New York–Celebrated Indian fashion designer Anita Dongre, who works closely with artisans in villages, says technology can drive their craft in a big way in the near future.

Just earlier this month, Dongre launched a stand-alone store of Grassroot — one of her fashion brands focussed on celebrating Indian crafts in luxury pret — in Soho here.

One of the speakers on a panel on Innovation and Entrepreneurship at the Ficci-IIFA Global Media Forum here on Friday, Dongre spoke about the challenges of working with artisans in villages and how technology helps to ease the process.

“Whatsapp helps… Weavers from Benares can just show me samples at a click over whatsapp while I am sitting in New York.

Anita Dongre

“So, I’d say Whatsapp is a saviour… There are remote villages like Barmer where phones still have to come in… but that’s where some NGO helps.

“They click pictures and share with us to get approvals. I am sure technology will drive craft too in a certain way,” the designer said.

With an experience of well over two decades in the Indian fashion industry, Dongre has multiple brands, each of which make optimum use of ‘desi’ elements.

Her designs are worn widely by celebrities, and was also famously flaunted by Duchess of Cambridge Kate Middleton during her India visit.

As a socially responsible designer, Dongre said: “I primarily today see myself as someone creating employment, and that too in rural India.”

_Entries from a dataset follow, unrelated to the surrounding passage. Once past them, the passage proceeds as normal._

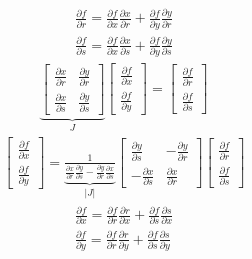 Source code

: \documentclass[11pt]{article}
\begin{document}
\begin{align}
\frac{\partial f}{\partial r} = \frac{\partial f}{\partial x} \frac{\partial x}{\partial r} + \frac{\partial f}{\partial y} \frac{\partial y}{\partial r} \\
\frac{\partial f}{\partial s} = \frac{\partial f}{\partial x} \frac{\partial x}{\partial s} + \frac{\partial f}{\partial y} \frac{\partial y}{\partial s}
\end{align}
\begin{align}
\underbrace{\begin{bmatrix}\frac{\partial x}{\partial r} & \frac{\partial y}{\partial r} \\[5pt] \frac{\partial x}{\partial s} & \frac{\partial y}{\partial s}\end{bmatrix}}_{J}\begin{bmatrix} \frac{\partial f}{\partial x} \\[5pt] \frac{\partial f}{\partial y} \end{bmatrix} = \begin{bmatrix} \frac{\partial f}{\partial r} \\[5pt] \frac{\partial f}{\partial s} \end{bmatrix}
\end{align}
\begin{align}
\begin{bmatrix} \frac{\partial f}{\partial x} \\[5pt] \frac{\partial f}{\partial y} \end{bmatrix} = \underbrace{\frac{1}{\frac{\partial x}{\partial r}\frac{\partial y}{\partial s} - \frac{\partial y}{\partial r}\frac{\partial x}{\partial s}}}_{|J|}\begin{bmatrix}\frac{\partial y}{\partial s} & -\frac{\partial y}{\partial r} \\[5pt] -\frac{\partial x}{\partial s} & \frac{\partial x}{\partial r}\end{bmatrix}\begin{bmatrix} \frac{\partial f}{\partial r} \\[5pt] \frac{\partial f}{\partial s} \end{bmatrix}
\end{align}
\begin{align}
\frac{\partial f}{\partial x} = \frac{\partial f}{\partial r} \frac{\partial r}{\partial x} + \frac{\partial f}{\partial s} \frac{\partial s}{\partial x} \\
\frac{\partial f}{\partial y} = \frac{\partial f}{\partial r} \frac{\partial r}{\partial y} + \frac{\partial f}{\partial s} \frac{\partial s}{\partial y}
\end{align}
\end{document}
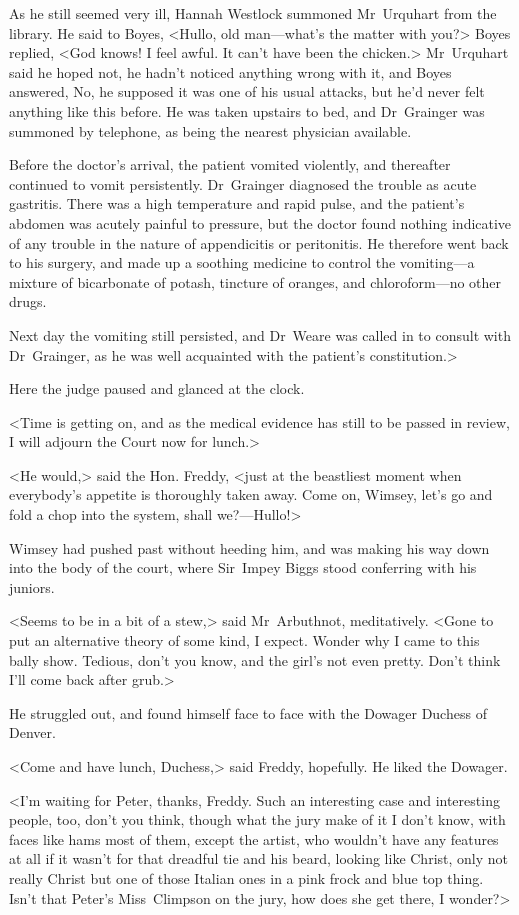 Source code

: As he still seemed very ill, Hannah Westlock summoned Mr~Urquhart from the library. He said to Boyes, <Hullo, old man—what's the matter with you?> Boyes replied, <God knows! I feel awful. It can't have been the chicken.> Mr~Urquhart said he hoped not, he hadn't noticed anything wrong with it, and Boyes answered, No, he supposed it was one of his usual attacks, but he'd never felt anything like this before. He was taken upstairs to bed, and Dr~Grainger was summoned by telephone, as being the nearest physician available.

Before the doctor's arrival, the patient vomited violently, and thereafter continued to vomit persistently. Dr~Grainger diagnosed the trouble as acute gastritis. There was a high temperature and rapid pulse, and the patient's abdomen was acutely painful to pressure, but the doctor found nothing indicative of any trouble in the nature of appendicitis or peritonitis. He therefore went back to his surgery, and made up a soothing medicine to control the vomiting—a mixture of bicarbonate of potash, tincture of oranges, and chloroform—no other drugs.

Next day the vomiting still persisted, and Dr~Weare was called in to consult with Dr~Grainger, as he was well acquainted with the patient's constitution.>

Here the judge paused and glanced at the clock.

<Time is getting on, and as the medical evidence has still to be passed in review, I will adjourn the Court now for lunch.>

<He would,> said the Hon. Freddy, <just at the beastliest moment when everybody's appetite is thoroughly taken away. Come on, Wimsey, let's go and fold a chop into the system, shall we?—Hullo!>

Wimsey had pushed past without heeding him, and was making his way down into the body of the court, where Sir~Impey Biggs stood conferring with his juniors.

<Seems to be in a bit of a stew,> said Mr~Arbuthnot, meditatively. <Gone to put an alternative theory of some kind, I expect. Wonder why I came to this bally show. Tedious, don't you know, and the girl's not even pretty. Don't think I'll come back after grub.>

He struggled out, and found himself face to face with the Dowager Duchess of Denver.

<Come and have lunch, Duchess,> said Freddy, hopefully. He liked the Dowager.

<I'm waiting for Peter, thanks, Freddy. Such an interesting case and interesting people, too, don't you think, though what the jury make of it I don't know, with faces like hams most of them, except the artist, who wouldn't have any features at all if it wasn't for that dreadful tie and his beard, looking like Christ, only not really Christ but one of those Italian ones in a pink frock and blue top thing. Isn't that Peter's Miss~Climpson on the jury, how does she get there, I wonder?>

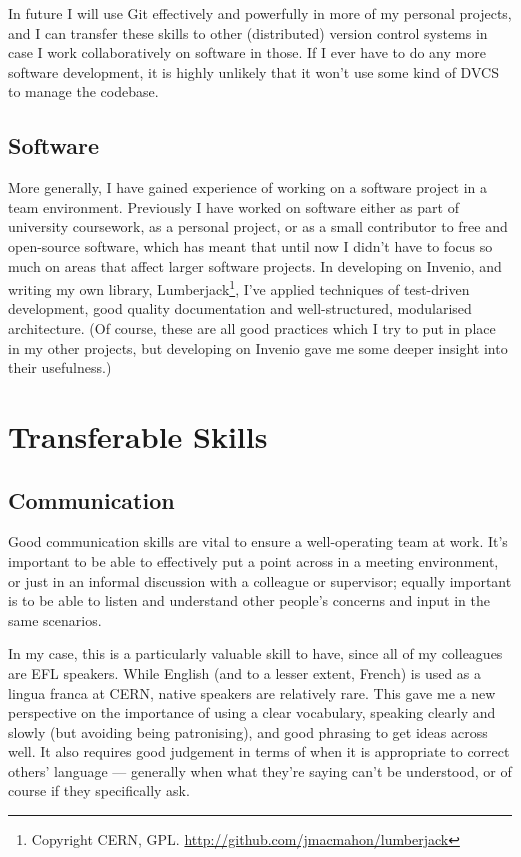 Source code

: \documentclass[a4paper,11pt]{article} %
\begin{document}
In future I will use Git effectively and powerfully in more of my personal projects, and I can transfer these skills to other (distributed) version control systems in case I work collaboratively on software in those.  If I ever have to do any more software development, it is highly unlikely that it won't use some kind of DVCS to manage the codebase.

\subsection{Software}
\label{sec:technical.software}
More generally, I have gained experience of working on a software project in a team environment.  Previously I have worked on software either as part of university coursework, as a personal project, or as a small contributor to free and open-source software, which has meant that until now I didn't have to focus so much on areas that affect larger software projects.  In developing on Invenio, and writing my own library, Lumberjack\footnote{Copyright CERN, GPL.  \url{http://github.com/jmacmahon/lumberjack}}, I've applied techniques of test-driven development, good quality documentation and well-structured, modularised architecture.  (Of course, these are all good practices which I try to put in place in my other projects, but developing on Invenio  gave me some deeper insight into their usefulness.)


\section{Transferable Skills}
\label{sec:transferable}

\subsection{Communication}
\label{sec:transferable.communication}
Good communication skills are vital to ensure a well-operating team at work.  It's important to be able to effectively put a point across in a meeting environment, or just in an informal discussion with a colleague or supervisor; equally important is to be able to listen and understand other people's concerns and input in the same scenarios.

In my case, this is a particularly valuable skill to have, since all of my colleagues are EFL speakers.  While English (and to a lesser extent, French) is used as a lingua franca at CERN, native speakers are relatively rare.  This gave me a new perspective on the importance of using a clear vocabulary, speaking clearly and slowly (but avoiding being patronising), and good phrasing to get ideas across well.  It also requires good judgement in terms of when it is appropriate to correct others' language --- generally when what they're saying can't be understood, or of course if they specifically ask.
\end{document}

She started Grassroot three years ago.

“There are some amazing artisans in the villages of Gujarat and Rajasthan… And they had reached the dead end because the artisans had the skill of embroidery, but they needed design intervention and a marketplace.

“That’s how Grassroot was born… Today for me, it is very gratifying that I am using everything that I know in design for the last 30 years, I am finally using all my experience as a designer to understand what a consumer needs, what a woman wants because I love making beautiful clothes and that’s what I am all about.

“But today not only am I now making beautiful clothes and making women feel lovely, but behind every garment that I make for Grassroot, there’s a beautiful story behind it… Of a proud artisan who has created that garment which is handwoven, hand embroidered, and is always done in a village of India.

“We are hoping to bridge beautiful artisanal handcraft from India and providing it in the marketplace in the west.”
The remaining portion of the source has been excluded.